In October 2014, EU leaders agreed on common climate and energy targets for 2030. These included a 40% reduction in GHG emissions relative to 1990 levels, along with targets for renewables deployment and energy efficiency. However, Europe’s main decarbonisation instrument, the EU ETS Phase III, is well out of step with her stated ambitions. The 20% reduction in GHG emissions by 2020 should easily be achieved. However, the 2030 target requires credible commitment to much more stringent policies, particularly in power, where the economics dictate much of the emission reduction burden should be borne.
At the core of the European Commission’s strategy to achieve these targets is a substantial tightening of the EU ETS cap as it enters Phase IV (2021-2028). The new cap is expected to be formally written into legislation in the lead-up to the Paris summit, along with the introduction of a Market Stability Reserve to provide a quasi-floor to the price of EUAs.
In light of this, a switch from coal to gas emerges as a key source of affordable emissions reductions over the coming decade. A credible policy shift could raise the carbon price above today’s level of €7.5/tCO2 and bring the end of coal nearer. In the long term, the cost and availability of RES, nuclear and CCS technologies are key uncertainties.

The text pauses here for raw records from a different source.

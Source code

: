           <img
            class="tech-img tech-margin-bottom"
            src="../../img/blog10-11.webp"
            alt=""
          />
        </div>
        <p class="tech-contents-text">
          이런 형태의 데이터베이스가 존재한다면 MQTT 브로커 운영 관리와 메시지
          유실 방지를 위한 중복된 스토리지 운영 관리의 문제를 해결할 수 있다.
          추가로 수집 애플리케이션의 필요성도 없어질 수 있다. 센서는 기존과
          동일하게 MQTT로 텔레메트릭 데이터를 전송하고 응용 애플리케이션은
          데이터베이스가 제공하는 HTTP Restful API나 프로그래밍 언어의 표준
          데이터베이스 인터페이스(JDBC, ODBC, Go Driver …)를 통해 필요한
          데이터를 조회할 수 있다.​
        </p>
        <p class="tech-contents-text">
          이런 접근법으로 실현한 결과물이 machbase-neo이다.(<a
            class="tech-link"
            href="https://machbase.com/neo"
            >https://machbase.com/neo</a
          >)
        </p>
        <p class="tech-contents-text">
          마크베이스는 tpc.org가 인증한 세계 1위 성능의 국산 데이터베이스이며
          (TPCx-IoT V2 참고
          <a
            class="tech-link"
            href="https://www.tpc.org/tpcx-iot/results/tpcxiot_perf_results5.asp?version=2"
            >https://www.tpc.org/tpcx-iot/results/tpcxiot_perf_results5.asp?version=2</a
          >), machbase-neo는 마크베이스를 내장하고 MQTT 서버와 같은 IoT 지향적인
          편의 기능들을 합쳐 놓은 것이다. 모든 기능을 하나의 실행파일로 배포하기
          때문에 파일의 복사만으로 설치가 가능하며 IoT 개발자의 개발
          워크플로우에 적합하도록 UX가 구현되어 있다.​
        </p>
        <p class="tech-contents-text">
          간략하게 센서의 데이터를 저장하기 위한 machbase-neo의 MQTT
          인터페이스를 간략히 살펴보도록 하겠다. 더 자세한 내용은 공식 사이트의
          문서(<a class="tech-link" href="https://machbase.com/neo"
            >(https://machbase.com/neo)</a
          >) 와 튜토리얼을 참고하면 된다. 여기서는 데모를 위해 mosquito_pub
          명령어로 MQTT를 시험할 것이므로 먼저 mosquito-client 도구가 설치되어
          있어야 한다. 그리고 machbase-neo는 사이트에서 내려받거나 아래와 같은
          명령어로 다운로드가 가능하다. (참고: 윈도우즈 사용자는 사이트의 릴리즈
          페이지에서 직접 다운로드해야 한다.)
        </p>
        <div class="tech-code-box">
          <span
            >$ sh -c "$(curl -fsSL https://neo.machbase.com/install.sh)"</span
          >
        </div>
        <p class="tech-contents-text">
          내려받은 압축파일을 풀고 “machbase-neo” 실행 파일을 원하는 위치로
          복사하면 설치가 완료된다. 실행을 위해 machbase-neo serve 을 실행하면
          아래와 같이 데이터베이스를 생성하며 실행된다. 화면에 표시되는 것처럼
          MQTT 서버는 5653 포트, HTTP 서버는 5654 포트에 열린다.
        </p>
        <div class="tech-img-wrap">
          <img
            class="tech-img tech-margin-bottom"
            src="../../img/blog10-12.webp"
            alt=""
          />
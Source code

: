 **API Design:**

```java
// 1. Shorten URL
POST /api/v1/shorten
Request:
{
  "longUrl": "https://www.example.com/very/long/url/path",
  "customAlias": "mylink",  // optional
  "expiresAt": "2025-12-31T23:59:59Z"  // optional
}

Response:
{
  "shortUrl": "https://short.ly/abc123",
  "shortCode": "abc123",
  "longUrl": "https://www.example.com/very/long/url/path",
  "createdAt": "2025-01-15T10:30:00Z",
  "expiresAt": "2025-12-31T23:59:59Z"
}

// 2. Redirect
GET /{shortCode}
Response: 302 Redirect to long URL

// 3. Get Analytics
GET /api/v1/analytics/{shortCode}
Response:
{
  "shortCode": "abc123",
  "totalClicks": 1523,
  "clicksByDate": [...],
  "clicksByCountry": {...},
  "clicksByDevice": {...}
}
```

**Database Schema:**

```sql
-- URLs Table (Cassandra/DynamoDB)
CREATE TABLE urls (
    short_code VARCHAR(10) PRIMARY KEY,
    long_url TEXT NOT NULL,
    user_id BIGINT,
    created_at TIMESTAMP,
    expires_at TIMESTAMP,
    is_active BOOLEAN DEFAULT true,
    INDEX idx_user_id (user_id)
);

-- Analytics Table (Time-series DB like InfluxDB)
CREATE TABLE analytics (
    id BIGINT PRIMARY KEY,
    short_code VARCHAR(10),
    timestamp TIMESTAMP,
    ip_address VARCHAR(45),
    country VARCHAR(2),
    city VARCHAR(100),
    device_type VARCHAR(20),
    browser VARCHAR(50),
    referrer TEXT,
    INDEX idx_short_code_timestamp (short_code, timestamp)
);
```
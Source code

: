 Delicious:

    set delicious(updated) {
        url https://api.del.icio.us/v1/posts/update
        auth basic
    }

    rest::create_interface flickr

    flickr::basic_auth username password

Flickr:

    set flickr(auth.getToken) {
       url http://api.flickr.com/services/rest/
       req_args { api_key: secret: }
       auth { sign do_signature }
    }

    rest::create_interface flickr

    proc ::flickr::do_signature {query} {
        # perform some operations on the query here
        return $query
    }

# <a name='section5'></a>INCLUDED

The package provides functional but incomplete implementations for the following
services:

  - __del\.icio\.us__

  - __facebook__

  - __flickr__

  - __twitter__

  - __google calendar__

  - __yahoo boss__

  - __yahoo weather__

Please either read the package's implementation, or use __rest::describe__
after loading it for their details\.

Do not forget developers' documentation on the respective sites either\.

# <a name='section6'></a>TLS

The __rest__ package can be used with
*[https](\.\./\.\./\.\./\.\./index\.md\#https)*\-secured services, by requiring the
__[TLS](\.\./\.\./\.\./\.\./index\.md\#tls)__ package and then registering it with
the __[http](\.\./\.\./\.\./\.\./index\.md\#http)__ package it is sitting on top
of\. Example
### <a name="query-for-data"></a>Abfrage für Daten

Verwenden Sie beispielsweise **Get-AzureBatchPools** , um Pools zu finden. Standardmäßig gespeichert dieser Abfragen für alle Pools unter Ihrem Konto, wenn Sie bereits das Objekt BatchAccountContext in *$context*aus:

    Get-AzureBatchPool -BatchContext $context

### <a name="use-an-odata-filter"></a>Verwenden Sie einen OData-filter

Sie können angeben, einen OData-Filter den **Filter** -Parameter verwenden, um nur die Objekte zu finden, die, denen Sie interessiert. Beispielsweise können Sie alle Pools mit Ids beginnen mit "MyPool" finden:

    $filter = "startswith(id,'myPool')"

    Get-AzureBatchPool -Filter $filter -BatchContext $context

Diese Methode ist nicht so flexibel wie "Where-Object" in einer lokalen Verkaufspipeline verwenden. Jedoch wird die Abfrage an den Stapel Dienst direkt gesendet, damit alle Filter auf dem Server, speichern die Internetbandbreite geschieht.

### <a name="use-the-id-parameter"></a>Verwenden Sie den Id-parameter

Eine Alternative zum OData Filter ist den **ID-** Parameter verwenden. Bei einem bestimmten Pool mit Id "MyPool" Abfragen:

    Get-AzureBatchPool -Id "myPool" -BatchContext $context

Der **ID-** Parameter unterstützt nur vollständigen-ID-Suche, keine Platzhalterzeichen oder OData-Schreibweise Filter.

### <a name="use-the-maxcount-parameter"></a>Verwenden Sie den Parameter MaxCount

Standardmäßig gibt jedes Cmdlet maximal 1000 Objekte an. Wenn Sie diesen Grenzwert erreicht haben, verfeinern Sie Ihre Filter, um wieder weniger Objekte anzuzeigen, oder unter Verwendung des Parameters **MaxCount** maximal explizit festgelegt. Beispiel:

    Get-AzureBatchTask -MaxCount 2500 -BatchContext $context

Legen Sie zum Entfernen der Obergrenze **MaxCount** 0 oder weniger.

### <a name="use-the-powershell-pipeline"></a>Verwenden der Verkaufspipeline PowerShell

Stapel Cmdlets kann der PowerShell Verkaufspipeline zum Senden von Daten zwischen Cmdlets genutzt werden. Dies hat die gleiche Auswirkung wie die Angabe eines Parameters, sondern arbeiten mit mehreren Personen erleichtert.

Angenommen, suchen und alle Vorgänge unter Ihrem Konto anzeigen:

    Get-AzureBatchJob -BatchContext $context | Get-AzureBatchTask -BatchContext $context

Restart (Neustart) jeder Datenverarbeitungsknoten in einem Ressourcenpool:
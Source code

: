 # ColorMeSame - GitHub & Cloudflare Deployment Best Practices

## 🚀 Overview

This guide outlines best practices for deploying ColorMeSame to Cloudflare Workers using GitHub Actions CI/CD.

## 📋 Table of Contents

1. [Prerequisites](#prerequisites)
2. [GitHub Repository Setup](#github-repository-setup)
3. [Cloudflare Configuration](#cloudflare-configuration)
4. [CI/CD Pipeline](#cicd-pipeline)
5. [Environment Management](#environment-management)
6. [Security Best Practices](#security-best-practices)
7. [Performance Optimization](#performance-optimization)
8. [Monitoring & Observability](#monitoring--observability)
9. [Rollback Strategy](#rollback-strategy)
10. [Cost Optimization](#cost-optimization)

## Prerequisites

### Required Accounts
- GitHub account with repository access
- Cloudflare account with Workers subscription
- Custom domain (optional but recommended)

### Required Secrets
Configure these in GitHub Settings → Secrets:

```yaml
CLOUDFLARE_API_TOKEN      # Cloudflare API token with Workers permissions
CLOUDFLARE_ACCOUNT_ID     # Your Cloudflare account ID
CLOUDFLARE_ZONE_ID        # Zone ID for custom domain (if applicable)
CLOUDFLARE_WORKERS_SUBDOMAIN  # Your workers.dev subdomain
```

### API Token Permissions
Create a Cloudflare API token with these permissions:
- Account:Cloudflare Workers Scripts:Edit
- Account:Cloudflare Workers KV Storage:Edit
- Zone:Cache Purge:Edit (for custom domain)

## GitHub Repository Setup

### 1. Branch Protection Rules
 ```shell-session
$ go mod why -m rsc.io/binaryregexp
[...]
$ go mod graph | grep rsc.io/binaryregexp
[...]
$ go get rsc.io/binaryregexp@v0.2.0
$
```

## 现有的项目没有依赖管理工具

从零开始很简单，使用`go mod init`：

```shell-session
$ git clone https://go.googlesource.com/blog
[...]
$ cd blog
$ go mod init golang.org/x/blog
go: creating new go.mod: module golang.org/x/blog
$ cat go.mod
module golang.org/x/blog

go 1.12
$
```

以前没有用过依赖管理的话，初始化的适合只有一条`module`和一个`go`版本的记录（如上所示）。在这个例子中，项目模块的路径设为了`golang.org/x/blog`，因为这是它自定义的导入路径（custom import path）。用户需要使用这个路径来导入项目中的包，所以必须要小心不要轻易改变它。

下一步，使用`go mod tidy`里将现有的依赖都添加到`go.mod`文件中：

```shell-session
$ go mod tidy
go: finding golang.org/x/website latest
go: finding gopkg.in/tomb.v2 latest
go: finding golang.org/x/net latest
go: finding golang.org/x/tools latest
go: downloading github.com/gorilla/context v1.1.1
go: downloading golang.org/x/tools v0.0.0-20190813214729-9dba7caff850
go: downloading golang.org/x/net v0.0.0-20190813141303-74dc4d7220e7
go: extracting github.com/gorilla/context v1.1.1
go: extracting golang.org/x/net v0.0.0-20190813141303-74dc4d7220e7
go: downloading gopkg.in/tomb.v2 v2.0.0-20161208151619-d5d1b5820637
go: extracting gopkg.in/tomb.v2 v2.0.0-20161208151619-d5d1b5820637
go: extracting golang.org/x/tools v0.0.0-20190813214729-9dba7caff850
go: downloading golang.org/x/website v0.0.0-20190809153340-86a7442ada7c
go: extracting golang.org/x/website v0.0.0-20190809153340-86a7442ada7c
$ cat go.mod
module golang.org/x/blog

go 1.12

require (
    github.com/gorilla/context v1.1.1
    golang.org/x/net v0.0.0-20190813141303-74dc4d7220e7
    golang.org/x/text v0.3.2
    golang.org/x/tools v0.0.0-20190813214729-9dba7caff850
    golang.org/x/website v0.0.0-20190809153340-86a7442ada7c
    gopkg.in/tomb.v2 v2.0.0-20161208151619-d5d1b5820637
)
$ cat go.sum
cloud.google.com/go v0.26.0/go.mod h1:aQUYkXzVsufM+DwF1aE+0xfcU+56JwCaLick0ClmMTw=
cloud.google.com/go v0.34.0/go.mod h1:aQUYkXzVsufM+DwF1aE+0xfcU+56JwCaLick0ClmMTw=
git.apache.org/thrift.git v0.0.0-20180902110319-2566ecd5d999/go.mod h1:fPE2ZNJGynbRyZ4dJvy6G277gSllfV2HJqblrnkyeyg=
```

Yet, many investors remain willing to bet big on a carbon price that remains low. Additional lignite power stations and open cast mines are being planned in Central and Eastern Europe, and the share of coal-fired electricity has remained stubbornly close to 30%. All the while, much of Europe’s gas-fired generation fleet remains idle.
This report assesses the potential of natural gas to be a low-cost, low-carbon alternative to coal in Europe, in the 2020s and beyond. Specifically, it answers the following questions:
- Will the tightening of EU’s carbon budget be enough to cause a switch in base load generation technology in the 2020s? Who are the winners and losers?
- Which countries will see the largest shift from coal to gas or gas-fired electricity? What will this do to power prices?
- What will a phase-out of coal imply for Europe’s underutilised CCGT capacity? How much new build is needed to replace closing coal plants?
- What would a shift in policy do to European gas demand? What does this imply for infrastructure build-out, import dependency and security of supply?
- What are the implications for global coal and gas prices?
- How effective are unilateral EU decarbonisation efforts when there is potential for coal and carbon ‘leakage’ to other countries? What are the alternatives?